In this example, we will show you how to build the bottom/interactive/top models sturctures of Hetero-NN model with Pytorch sequential components. Before start a modeling task, data to be used should be uploaded. Please refer to this [guide](https://github.com/FederatedAI/FATE/blob/master/doc/tutorial/pipeline/pipeline_tutorial_upload.ipynb).

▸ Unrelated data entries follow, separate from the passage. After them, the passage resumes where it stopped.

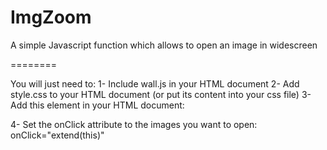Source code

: ImgZoom
=======

A simple Javascript function which allows to open an image in widescreen


========

You will just need to:
1- Include wall.js in your HTML document
2- Add style.css to your HTML document (or put its content into your css file)
3- Add this element in your HTML document:
<div id="Wallpaper"></div>
4- Set the onClick attribute to the images you want to open: onClick="extend(this)"


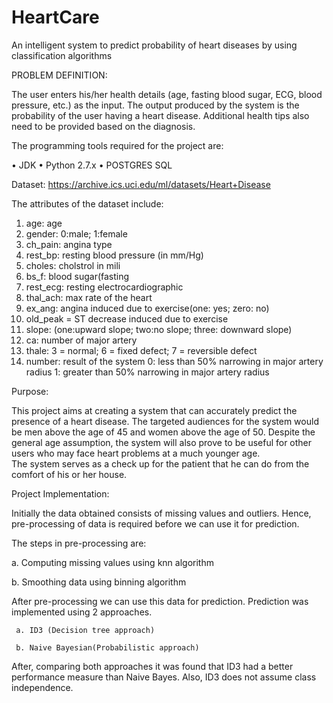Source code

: # HeartCare
An intelligent system to predict probability of heart diseases by using classification algorithms

PROBLEM DEFINITION:

The user enters his/her health details (age, fasting blood sugar, ECG, blood pressure, etc.) as the input. 
The output produced by the system is the probability of the user having a heart disease. 
Additional health tips also need to be provided based on the diagnosis.

The programming tools required for the project are:

•	JDK
•	Python 2.7.x
•	POSTGRES SQL

Dataset: https://archive.ics.uci.edu/ml/datasets/Heart+Disease

The attributes of the dataset include:

1. age: age
2. gender: 0:male; 1:female
3. ch_pain: angina type
4. rest_bp: resting blood pressure (in mm/Hg)
5. choles: cholstrol in mili
6. bs_f: blood sugar(fasting
7. rest_ecg: resting electrocardiographic
8. thal_ach: max rate of the heart
9. ex_ang: angina induced due to exercise(one: yes; zero: no)
10. old_peak = ST decrease induced due to exercise
11. slope: (one:upward slope; two:no slope; three: downward slope)
12. ca: number of major artery
13. thale: 3 = normal; 6 = fixed defect; 7 = reversible defect
14. number: result of the system
     0: less than 50% narrowing in major artery radius
     1: greater than 50% narrowing in major artery radius


Purpose:

This project aims at creating a system that can accurately predict the presence of a heart disease. 
The targeted audiences for the system would be men above the age of 45 and women above the age of 50. 
Despite the general age assumption, the system will also prove to be useful for other users who may face heart problems at a much younger age.  
The system serves as a check up for the patient that he can do from the comfort of his or her house. 

Project Implementation:

Initially the data obtained consists of missing values and outliers. Hence, pre-processing of data is required before we can use it for prediction. 

The steps in pre-processing are:

a.	Computing missing values using knn algorithm

b.	Smoothing data using binning algorithm

After pre-processing we can use this data for prediction. Prediction was implemented using 2 approaches.

     a. ID3 (Decision tree approach)
     
     b. Naive Bayesian(Probabilistic approach)
     
After, comparing both approaches it was found that ID3 had a better performance measure than Naive Bayes. 
Also, ID3 does not assume class independence.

The `pipeline` package provides components to compose a `FATE pipeline`.

In [1]:
from pipeline.backend.pipeline import PipeLine
from pipeline.component import Reader, DataTransform, Intersection, HeteroNN, Evaluation
from pipeline.interface import Data, Model

We import torch, fate_torch, and fate_torch_hook. **Do Remember to call fate_torch_hook**, this function is important because it modifies origin torch native functions/classes. This allows FATE-pipeline to parse the definition of PyTorch's sequential, optimizers, loss functions, and initializers.

In [2]:
import torch as t
from torch import nn
from torch.nn import init
from torch import optim

from pipeline import fate_torch_hook
from pipeline import fate_torch as ft

from collections import OrderedDict
# Call fate_torch_hook, this is important
t = fate_torch_hook(t)

Then we make a `pipeline` instance:

    - initiator: 
        * role: guest
        * party: 9999
    - roles:
        * guest: 9999
        * host: 10000
    

In [3]:
guest_party_id = 9999
host_party_id = 10000

pipeline = PipeLine() \
        .set_initiator(role='guest', party_id=guest_party_id) \
        .set_roles(guest=guest_party_id, host=host_party_id)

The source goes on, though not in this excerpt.